Search code examples
sqlregexselecthive

hive regex find pattern and return it in select statement


I would like to extract 3 words before the selay dervice but the query returns an empty column :(

with a as (
        select * from tablename1 b 
        where lower(ptranscript) rlike 'selay dervice'
        )
        select *,regexp_extract(lower(a.ptranscript),'([a-zA-Z0-9]+\s+){3}selay dervice',0)  from a

##########update 1

as pointed by Raid earlier, in Hive we cannot use \s and have to use \\s. I updated the above regex accordingly and it works

with a as (
            select * from tablename1 b 
            where lower(ptranscript) rlike 'selay dervice'
            )
            select *,regexp_extract(lower(a.ptranscript),'([a-zA-Z0-9]+\\s+){3}selay dervice',0)  from a

Solution

  • Try below:

    with a as (
            select * from tablename1 b 
            where lower(ptranscript) rlike 'selay dervice'
            )
            select *,regexp_extract(lower(a.ptranscript),'(?:[a-zA-Z0-9]+ ){3}selay dervice',0)  from a
    
    

    Note that if there are less than 3 words before selay dervice you will get empty results.

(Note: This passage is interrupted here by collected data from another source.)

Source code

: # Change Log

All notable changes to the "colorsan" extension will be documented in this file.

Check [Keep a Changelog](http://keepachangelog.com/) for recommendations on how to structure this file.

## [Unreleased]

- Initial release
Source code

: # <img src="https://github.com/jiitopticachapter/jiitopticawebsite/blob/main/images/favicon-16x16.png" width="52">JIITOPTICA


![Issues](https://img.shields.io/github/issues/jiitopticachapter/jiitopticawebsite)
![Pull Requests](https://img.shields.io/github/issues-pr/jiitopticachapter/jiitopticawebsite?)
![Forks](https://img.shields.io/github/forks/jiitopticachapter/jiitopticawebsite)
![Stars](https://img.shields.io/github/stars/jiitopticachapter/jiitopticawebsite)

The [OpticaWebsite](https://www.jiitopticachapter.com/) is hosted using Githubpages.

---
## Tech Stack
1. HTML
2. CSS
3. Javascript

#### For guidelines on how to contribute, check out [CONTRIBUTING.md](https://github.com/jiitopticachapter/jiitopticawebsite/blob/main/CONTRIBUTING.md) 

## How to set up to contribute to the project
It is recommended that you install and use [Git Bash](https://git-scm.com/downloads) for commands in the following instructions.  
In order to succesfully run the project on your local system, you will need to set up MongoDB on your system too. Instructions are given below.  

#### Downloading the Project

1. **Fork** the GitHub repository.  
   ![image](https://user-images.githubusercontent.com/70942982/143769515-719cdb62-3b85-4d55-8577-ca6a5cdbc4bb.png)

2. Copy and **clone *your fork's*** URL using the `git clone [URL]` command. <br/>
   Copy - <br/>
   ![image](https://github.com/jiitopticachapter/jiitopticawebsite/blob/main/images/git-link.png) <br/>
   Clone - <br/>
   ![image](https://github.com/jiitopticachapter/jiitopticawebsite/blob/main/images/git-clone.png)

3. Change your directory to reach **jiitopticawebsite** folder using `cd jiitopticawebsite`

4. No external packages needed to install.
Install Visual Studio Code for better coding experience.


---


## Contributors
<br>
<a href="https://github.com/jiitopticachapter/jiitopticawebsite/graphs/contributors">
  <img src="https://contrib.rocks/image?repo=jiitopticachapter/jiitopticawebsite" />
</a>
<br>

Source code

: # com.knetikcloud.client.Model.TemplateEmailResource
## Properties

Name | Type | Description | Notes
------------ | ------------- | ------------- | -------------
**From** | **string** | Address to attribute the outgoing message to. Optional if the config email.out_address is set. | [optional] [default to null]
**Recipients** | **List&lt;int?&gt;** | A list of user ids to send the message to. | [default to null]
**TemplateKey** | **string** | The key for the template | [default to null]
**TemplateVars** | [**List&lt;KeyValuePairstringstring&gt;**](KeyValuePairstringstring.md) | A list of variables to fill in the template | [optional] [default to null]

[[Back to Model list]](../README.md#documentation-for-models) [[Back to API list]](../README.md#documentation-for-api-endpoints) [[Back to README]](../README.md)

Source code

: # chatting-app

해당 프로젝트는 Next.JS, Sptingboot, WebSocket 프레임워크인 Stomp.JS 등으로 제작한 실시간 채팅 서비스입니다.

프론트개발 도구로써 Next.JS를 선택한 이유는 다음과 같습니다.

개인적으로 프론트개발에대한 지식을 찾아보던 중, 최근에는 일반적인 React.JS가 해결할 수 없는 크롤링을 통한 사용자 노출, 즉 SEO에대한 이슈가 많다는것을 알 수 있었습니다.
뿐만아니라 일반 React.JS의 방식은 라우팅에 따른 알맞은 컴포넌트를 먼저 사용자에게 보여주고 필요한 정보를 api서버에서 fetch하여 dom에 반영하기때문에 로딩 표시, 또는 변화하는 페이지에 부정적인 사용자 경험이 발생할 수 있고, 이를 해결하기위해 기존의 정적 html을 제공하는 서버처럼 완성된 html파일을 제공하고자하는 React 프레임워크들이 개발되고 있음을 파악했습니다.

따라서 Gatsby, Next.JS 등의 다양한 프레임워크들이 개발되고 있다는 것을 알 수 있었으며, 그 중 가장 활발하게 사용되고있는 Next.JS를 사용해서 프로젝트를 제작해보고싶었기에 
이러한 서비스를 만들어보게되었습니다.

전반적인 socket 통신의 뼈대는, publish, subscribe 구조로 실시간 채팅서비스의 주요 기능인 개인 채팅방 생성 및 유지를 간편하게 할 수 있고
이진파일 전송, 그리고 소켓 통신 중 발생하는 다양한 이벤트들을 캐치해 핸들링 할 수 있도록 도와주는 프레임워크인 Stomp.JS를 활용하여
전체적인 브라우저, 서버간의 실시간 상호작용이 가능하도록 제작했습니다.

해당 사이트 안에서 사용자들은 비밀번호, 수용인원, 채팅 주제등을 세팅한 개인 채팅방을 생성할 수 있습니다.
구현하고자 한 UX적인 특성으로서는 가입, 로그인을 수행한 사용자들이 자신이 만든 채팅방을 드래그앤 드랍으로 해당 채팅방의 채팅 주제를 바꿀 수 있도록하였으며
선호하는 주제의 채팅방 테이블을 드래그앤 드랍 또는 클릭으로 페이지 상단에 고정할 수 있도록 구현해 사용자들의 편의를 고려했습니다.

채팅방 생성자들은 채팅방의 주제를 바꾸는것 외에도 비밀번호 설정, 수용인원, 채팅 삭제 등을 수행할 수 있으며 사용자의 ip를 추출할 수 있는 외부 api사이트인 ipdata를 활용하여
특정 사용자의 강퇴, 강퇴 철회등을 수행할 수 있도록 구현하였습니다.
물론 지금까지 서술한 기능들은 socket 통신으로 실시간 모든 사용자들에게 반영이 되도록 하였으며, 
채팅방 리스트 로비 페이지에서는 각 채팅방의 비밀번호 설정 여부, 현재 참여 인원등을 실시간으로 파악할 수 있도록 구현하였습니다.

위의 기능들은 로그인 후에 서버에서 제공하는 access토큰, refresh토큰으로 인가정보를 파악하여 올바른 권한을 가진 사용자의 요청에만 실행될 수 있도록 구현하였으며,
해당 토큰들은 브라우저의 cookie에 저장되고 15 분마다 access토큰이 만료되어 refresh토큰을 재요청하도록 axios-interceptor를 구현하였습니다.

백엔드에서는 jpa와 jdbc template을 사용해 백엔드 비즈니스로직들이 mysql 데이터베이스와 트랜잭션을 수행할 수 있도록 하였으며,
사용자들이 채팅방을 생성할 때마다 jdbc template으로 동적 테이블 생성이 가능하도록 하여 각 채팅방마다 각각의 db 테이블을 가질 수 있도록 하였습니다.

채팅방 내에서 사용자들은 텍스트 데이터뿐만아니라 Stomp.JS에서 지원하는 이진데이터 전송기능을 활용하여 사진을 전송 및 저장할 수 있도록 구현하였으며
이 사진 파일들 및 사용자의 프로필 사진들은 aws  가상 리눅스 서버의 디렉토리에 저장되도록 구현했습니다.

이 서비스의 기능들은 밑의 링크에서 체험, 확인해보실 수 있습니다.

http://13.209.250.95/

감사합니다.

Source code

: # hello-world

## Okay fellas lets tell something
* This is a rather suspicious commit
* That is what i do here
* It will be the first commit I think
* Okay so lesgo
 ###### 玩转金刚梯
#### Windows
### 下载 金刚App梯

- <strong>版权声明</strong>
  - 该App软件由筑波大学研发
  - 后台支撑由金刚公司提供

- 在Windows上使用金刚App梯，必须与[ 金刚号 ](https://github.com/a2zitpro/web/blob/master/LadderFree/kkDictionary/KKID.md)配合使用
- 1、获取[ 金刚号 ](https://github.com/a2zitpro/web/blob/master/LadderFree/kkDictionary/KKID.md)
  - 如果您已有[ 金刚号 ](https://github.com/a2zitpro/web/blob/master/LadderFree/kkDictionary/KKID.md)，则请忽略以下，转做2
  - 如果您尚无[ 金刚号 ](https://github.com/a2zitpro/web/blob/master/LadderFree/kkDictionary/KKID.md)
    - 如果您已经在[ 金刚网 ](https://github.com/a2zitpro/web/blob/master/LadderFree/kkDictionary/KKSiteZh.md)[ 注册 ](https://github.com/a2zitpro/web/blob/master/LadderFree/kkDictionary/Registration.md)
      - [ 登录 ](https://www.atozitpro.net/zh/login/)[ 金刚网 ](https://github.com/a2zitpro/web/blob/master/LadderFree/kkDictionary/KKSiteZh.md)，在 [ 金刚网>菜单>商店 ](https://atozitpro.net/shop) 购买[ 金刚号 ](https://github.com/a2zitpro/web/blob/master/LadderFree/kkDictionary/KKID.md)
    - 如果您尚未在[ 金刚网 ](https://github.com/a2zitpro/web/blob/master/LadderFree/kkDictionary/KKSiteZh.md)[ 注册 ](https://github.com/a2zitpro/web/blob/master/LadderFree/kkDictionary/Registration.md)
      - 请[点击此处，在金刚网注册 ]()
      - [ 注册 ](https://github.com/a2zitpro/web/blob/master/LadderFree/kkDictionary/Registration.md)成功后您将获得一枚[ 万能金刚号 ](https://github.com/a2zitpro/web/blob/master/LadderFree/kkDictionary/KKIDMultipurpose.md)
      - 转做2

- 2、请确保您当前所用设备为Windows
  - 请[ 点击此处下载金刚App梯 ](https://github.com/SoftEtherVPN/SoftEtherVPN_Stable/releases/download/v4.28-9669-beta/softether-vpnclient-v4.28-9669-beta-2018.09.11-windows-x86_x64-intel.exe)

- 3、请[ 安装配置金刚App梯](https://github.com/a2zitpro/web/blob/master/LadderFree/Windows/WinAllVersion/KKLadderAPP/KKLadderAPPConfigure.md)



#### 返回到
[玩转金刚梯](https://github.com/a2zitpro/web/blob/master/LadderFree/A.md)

    I tested similar query in latest apache hive and got something like below:

    +----------------------------------+-----------------------------+
    |               key                |          regex_ext          |
    +----------------------------------+-----------------------------+
    | rlk1 selay dervice               |                             |
    | selay dervice k4                 |                             |
    | k5 selay dervice ew              |                             |
    | thre word b4 selay dervice       | thre word b4 selay dervice  |
    | four word be four selay dervice  | word be four selay dervice  |
    +----------------------------------+-----------------------------+
    
    

    Edit 1: Result does not vary with or without ? All 3 versions below gives same result.

    1. '(?:[a-zA-Z0-9]+ )'
    2. '([a-zA-Z0-9]+ )'
    3. '([a-zA-Z0-9]+\\s)'

    As per docs \s matches any white space not just spacebar